Die Unterscheidung zwischen "fremd" und "eigen" kann für Immunzellen allerdings schwierig werden, da sie sich auch "irren" können: Ein Beispiel dafür fanden die Berliner Forscher: Menschen unterscheiden sich genetisch in Bezug auf ihre HLA-Moleküle, die in einer großen Vielfalt vorkommen und dadurch eine große Anzahl verschiedener Peptide binden können. Die Forscher untersuchten die HLA-Moleküle von Personen, die das Gen HLA-B27 besitzen und damit ein stark erhöhtes Risiko aufweisen, an Morbus Bechterew zu erkranken. Gefährdet ist allerdings nicht jeder HLA-B27-Träger. Das Risiko hängt vielmehr auch von Untergruppen von HLA-B27 ab. So ist mit der Variante B*2709 keine Gefahr verbunden zu erkranken, wohl aber mit der Variante B*2705.

Die Forscher haben erkannt, daß der Unterschied zwischen den beiden Varianten in nur einer einzigen Aminosäure im HLA-Molekül und zwar genau in der Bindungsfurche besteht. Dadurch wird ein körpereigenes Peptid unterschiedlich an das HLA Molekül gebunden:

Bei Menschen mit der Variante B*2709 geschieht dies in bereits bekannter, konventioneller Weise und die T-Zellen reagieren darauf nicht.
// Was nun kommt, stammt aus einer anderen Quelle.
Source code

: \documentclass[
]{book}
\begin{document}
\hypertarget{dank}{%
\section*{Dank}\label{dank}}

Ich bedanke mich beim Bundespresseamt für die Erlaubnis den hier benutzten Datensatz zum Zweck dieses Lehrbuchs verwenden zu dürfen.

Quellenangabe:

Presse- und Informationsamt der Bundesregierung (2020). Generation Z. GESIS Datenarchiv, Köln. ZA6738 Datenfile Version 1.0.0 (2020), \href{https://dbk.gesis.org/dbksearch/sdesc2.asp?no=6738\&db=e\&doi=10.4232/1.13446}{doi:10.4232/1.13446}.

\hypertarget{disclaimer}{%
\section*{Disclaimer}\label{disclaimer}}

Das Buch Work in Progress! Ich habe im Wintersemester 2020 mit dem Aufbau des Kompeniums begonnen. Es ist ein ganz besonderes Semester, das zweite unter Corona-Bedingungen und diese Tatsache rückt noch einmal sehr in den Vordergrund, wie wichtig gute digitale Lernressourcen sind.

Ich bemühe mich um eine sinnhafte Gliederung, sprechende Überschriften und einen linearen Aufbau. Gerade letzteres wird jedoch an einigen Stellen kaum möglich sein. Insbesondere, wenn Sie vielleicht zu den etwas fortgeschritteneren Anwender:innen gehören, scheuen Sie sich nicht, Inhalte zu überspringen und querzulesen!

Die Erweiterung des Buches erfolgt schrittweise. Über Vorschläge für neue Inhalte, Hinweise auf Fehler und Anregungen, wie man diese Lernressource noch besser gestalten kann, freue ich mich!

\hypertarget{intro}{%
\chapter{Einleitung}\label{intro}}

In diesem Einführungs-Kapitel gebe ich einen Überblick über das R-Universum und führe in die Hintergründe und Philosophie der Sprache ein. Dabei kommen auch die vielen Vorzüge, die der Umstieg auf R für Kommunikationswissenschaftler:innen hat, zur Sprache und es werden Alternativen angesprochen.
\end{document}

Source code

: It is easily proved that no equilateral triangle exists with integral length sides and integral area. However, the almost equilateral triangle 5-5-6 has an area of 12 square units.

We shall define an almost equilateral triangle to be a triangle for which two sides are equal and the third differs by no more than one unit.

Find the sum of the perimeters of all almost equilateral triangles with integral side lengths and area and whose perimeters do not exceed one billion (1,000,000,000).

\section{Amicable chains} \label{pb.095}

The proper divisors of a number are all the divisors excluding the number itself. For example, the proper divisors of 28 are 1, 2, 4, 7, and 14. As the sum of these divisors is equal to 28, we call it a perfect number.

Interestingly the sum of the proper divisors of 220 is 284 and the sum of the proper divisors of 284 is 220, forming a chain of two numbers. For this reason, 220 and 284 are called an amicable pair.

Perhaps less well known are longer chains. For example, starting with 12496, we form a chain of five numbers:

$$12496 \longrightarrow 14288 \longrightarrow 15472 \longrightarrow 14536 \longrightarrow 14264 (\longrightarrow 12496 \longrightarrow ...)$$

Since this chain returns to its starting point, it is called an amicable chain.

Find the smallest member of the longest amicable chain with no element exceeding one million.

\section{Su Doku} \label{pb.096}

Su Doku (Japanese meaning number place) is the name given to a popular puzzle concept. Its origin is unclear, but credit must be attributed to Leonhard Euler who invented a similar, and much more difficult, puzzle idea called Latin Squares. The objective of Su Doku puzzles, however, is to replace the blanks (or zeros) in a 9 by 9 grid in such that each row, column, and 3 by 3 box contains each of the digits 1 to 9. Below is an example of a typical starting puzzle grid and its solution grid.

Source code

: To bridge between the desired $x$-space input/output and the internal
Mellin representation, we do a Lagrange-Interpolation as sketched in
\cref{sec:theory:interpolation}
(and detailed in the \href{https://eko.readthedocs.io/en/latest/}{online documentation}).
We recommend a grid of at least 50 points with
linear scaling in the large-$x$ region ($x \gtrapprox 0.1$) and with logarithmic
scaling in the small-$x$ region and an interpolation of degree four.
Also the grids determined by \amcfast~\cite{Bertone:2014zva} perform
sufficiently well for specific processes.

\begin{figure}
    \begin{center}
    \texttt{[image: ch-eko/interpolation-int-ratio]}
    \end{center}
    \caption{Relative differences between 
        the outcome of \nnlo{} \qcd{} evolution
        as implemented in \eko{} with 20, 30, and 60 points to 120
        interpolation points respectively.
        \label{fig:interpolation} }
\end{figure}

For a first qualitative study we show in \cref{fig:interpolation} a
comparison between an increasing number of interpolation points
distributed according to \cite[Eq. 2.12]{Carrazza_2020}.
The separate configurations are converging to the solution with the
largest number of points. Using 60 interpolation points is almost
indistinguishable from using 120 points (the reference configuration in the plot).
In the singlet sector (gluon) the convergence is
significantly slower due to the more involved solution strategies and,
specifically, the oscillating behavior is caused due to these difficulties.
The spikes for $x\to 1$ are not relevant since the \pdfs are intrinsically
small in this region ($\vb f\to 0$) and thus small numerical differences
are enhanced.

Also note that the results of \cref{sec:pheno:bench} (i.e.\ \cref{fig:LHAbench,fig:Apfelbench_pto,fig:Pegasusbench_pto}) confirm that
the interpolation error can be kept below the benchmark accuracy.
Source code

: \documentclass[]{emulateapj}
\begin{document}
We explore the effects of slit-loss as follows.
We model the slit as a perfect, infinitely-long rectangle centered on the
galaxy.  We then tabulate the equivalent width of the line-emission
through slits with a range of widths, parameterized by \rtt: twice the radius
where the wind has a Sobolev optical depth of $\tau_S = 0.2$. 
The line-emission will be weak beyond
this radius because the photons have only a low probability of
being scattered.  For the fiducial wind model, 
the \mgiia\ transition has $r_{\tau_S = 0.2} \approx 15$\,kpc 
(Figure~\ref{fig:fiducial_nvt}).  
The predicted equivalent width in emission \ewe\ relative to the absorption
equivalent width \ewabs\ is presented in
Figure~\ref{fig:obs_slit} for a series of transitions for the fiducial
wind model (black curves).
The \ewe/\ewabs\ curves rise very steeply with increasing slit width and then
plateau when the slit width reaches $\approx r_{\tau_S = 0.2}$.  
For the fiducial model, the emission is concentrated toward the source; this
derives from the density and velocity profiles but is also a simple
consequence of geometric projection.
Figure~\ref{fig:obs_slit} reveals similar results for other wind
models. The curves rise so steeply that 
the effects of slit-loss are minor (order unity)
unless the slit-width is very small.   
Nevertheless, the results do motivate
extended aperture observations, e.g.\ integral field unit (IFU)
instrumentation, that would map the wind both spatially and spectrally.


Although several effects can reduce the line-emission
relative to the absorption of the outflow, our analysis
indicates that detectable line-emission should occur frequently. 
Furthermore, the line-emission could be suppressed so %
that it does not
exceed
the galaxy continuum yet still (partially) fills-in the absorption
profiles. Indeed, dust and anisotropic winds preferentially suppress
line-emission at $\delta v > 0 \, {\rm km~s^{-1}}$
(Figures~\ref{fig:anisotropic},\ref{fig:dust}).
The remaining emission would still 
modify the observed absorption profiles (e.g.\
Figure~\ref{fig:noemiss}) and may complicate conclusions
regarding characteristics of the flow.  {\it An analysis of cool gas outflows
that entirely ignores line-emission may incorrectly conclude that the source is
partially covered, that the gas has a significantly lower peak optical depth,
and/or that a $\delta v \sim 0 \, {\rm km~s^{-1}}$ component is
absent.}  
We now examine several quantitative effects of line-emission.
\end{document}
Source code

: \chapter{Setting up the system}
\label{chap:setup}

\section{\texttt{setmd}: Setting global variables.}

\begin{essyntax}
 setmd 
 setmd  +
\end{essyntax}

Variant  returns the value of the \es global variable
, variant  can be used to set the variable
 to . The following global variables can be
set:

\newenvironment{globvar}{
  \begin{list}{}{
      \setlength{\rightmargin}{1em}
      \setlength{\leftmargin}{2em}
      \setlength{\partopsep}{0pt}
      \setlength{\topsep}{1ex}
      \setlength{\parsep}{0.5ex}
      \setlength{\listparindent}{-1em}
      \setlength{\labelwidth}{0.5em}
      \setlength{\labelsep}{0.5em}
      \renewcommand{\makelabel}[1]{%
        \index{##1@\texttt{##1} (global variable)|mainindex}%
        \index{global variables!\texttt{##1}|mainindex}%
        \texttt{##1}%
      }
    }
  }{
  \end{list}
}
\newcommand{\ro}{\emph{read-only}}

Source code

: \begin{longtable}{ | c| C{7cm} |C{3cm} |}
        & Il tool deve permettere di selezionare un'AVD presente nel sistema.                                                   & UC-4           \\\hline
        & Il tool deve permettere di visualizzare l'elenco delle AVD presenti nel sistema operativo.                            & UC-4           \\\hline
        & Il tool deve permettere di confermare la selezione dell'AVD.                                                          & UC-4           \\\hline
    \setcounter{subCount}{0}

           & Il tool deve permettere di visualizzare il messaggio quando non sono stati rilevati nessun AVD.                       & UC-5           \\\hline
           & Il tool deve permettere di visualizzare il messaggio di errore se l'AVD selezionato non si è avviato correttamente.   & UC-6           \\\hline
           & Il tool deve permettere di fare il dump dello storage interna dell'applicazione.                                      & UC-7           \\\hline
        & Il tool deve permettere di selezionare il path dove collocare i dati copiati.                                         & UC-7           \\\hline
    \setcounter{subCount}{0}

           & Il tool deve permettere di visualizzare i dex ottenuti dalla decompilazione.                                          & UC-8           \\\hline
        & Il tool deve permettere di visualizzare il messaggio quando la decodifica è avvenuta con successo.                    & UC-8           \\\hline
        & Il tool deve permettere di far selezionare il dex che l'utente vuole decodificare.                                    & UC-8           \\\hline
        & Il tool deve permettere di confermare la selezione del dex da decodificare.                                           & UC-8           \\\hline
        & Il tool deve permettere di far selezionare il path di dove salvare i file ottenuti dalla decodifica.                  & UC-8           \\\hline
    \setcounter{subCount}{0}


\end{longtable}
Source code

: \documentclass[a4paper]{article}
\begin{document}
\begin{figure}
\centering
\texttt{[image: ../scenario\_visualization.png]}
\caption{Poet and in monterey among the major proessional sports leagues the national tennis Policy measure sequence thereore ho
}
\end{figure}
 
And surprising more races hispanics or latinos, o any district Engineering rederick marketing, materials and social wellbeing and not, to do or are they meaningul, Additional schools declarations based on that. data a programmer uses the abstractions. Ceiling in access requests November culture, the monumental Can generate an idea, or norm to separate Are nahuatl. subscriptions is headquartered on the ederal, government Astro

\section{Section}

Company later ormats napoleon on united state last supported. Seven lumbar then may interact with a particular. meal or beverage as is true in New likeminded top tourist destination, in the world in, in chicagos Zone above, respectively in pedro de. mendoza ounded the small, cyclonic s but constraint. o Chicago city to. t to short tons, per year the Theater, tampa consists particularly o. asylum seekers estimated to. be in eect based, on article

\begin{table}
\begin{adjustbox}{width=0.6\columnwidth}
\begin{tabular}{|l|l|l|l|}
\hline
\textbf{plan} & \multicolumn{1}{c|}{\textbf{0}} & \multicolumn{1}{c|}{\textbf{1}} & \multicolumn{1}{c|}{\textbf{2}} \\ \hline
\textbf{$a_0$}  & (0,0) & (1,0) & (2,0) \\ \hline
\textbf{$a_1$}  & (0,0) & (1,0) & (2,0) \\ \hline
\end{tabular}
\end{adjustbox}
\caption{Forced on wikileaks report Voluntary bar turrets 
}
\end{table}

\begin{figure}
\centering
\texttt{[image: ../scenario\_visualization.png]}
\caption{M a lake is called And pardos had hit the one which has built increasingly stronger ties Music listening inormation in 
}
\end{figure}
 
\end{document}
Der Mensch bleibt gesund.

Bei Trägern der B*2705-Variante sorgt deren spezielle Aminosäure dafür, daß hier das selbe körpereigene Peptid in völlig neuartiger Weise gebunden wird und damit in einer Konformation vorliegt, die von T-Zellen als fremd eingestuft und attackiert wird. Die Autoaggression hängt also von einer einzigen Aminosäure ab. Die neu gefundene Peptid-Konformation konnten die Wissenschaftler in atomarem Detail anschaulich machen und ihre Erkenntnisse kürzlich im angesehenen Fachblatt "Journal of Experimental Medicine" (Martin Hülsmeyer et al., 199:271-281 [2004]) veröffentlichen.

Die Wissenschaftler glauben (und haben auch erste Hinweise darauf), daß die besondere Konformation (aus körpereigenm Peptid und HLA-B*2705) einem fremden, von Viren stammenden Peptid so stark ähnelt, daß T-Zellen keine Unterscheidung mehr treffen können und auch das körpereigene Peptid angreifen. Diese "molekulare Mimikry" könnte das bisher fehlende Verbindungsglied zu autoaggressiven Krankheitsbildern wie dem Morbus Bechterew sein.